İnsan vücudunun ve hücrelerinin büyük kısmı sudan oluşmuştur. Önerdiğimiz sağlıklı beslenme modelinde, vücuttaki ve hücredeki içeriği ve dağılımı dikkate almak gerekir. Hücrelerimizin büyük kısmı su ise beslenmemizde alınan su miktarı da yeterli miktarda olmalıdır. Önemli olan bireysel ihtiyaca uygun miktarda, temiz içerikte ve düzenli su içimidir. Su vücudumuzdaki işleyişin devamı için oldukça önemlidir. Enerji üretimi, sindirim, dolaşım, boşaltım gibi hayati faaliyetler su sayesinde aksamadan devam ederler. İnsan bedeni açlığa biraz daha uzun süre dayanabilir ama susuzluk karşısında çok hızlı yanıt vererek fonksiyonları bozulur.
Su ihtiyacı süreklidir. Yaz, kış, sıcak, soğuk demeden vücudun ihtiyacını görecek miktarda su alımı gereklidir. Günlerin uzun olduğu bu Ramazan döneminde uzun süreli açlık ve susuzluğu dengelemek için iftar ile imsak arasında iyi beslenmek gerekir. Gıda alımları ihmal edilmemekle beraber havaların serinliği sebebiyle su alımı ihmal edilirse bu durumda sağlık sorunları karşımıza çıkabilir. Bağışıklığın güçlenmesi, enfeksiyon ve benzeri durumlarla mücadele açısından yeterli su içimi destekleyici öneme sahiptir.
Su, doğada katı, sıvı ve gaz olmak üzere üç farklı formda bulunması ile sıra dışı bir bileşiktir. Molekül yapısı ve içeriği sebebiyle birçok farklı özelliğe sahiptir. Bu sebeple diğer sıvıların tüketilmesi su ihtiyacını ortadan kaldırmaz. İstenildiği kadar başka sıvılar tüketilsin, insan vücudunda mutlaka su temini de gereklidir.
Beslenme geleneğimizde ve geçmişimizde suyun ayrı bir önemi vardır. Su içimi oldukça önemsenmiştir. Bu sebeple midenin yemeklerle tıka basa doldurulmaması, mutlaka su içmek için de yer ayrılması tavsiye edilmiştir.
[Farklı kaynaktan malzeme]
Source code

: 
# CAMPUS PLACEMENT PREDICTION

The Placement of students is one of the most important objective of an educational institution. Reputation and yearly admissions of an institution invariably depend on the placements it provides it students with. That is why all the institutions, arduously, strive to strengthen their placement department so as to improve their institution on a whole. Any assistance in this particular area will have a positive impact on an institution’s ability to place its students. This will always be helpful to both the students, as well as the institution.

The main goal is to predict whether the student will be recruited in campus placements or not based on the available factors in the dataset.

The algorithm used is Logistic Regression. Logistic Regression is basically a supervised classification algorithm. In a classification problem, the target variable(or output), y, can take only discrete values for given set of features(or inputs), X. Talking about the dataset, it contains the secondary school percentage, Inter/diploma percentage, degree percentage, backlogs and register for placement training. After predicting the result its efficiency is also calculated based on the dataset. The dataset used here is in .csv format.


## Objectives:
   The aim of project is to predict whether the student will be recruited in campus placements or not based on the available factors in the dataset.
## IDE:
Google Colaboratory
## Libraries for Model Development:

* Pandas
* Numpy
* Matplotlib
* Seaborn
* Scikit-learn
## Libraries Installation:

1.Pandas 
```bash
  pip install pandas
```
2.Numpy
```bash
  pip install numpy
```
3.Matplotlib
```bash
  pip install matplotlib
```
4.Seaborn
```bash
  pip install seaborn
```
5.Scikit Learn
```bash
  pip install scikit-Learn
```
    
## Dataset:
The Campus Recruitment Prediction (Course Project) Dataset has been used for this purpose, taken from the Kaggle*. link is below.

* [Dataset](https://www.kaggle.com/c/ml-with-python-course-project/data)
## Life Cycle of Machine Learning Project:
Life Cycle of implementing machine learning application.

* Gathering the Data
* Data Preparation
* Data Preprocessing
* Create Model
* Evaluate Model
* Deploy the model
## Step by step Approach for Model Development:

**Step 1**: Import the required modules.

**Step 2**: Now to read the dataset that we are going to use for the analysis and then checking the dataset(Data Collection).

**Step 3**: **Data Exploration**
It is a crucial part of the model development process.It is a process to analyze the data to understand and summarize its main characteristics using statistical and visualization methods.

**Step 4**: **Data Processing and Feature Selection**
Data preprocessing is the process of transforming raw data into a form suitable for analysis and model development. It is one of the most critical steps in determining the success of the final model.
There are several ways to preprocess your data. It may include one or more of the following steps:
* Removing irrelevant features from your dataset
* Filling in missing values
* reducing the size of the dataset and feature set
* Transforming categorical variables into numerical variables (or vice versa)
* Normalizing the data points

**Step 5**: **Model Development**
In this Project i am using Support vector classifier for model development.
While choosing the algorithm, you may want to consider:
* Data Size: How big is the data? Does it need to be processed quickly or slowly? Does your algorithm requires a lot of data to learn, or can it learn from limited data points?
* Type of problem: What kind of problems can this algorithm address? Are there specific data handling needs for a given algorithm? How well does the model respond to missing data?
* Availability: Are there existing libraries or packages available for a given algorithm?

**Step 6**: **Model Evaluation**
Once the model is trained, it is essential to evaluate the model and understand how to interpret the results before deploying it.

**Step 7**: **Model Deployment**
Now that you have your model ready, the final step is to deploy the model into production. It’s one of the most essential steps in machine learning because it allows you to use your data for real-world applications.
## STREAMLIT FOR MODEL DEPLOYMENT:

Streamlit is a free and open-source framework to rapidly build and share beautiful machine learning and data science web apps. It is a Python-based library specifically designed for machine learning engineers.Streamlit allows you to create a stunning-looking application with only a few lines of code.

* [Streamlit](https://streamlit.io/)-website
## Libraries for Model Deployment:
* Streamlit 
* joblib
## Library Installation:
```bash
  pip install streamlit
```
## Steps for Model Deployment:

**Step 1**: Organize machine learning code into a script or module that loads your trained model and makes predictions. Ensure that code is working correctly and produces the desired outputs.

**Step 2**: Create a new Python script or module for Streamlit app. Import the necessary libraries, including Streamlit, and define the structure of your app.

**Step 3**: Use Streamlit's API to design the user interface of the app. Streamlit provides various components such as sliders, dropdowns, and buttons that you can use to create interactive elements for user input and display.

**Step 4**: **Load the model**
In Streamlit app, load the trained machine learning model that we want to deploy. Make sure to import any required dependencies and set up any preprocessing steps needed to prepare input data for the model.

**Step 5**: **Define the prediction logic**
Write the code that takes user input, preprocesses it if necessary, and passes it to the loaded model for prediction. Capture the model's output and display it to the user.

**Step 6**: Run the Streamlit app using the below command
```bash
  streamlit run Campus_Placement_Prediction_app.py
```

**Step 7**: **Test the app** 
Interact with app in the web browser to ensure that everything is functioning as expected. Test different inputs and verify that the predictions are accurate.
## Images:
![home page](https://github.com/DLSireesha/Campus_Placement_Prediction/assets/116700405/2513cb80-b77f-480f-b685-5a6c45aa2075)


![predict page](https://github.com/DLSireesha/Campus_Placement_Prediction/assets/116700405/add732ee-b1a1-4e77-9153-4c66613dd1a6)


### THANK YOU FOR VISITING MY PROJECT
Tıp dâhisi İbni Sina eserlerinde yemekte mutlaka su içilmesinin önemini ısrarla vurgulamıştır. İçilen suyun serin olmasını, miktarının ise yemeğin miktarından biraz az olmasını önermiştir.
Günümüzde yeterli miktarda su içiminin, inme riskini azalttığı, emboli ve benzeri tablolara karşı önleyici olduğu, böbreğe fayda verdiği, birçok ciddi hastalığı önlediği bilinmektedir. İnsan metabolizmasında beslenme ve sindirim sonrasında çok sayıda atık madde oluşur. Bu zararlı ve tehlikeli atıklar su içerisinde dışarıya atılırlar. Dolayısı ile su sadece sıvı ihtiyacını karşılamada değil, detoksifikasyon (zehirsizleştirme)’de de gereklidir.
Yetişkin ve sağlıklı bir insanda günlük ortalama 1,5 litre civarında idrar çıkışı olur. Su alımını da kabaca bu düzeye yakın tutmakta fayda vardır. Her ne kadar vücutta su alımının ve çıkışının başka yolları olsa da bu pratik bakış açısı ile yeteri kadar su alınmalıdır. Ağır fiziksel aktivite, aşırı sıcak maruziyeti ve benzeri su ihtiyacını arttıran durumlarda su alımı da arttırılmalıdır. Uluslararası nitelikli Akademisyen Kitabevi tarafından 2018 yılında basılan ‘Her Yönüyle Mavi Güç Su’ kitabımızda bu konuyu daha detaylı yazmıştık. Merak edenler oraya başvurabilirler. Bu kitabın önsözünü yazan dört değerli profesörden birisi olan merhum Orhan Kural hocamız; ‘Su yaşamın ta kendisidir’ diyordu. Unutmayalım. Sağlıkla kalın. Saygılarımla.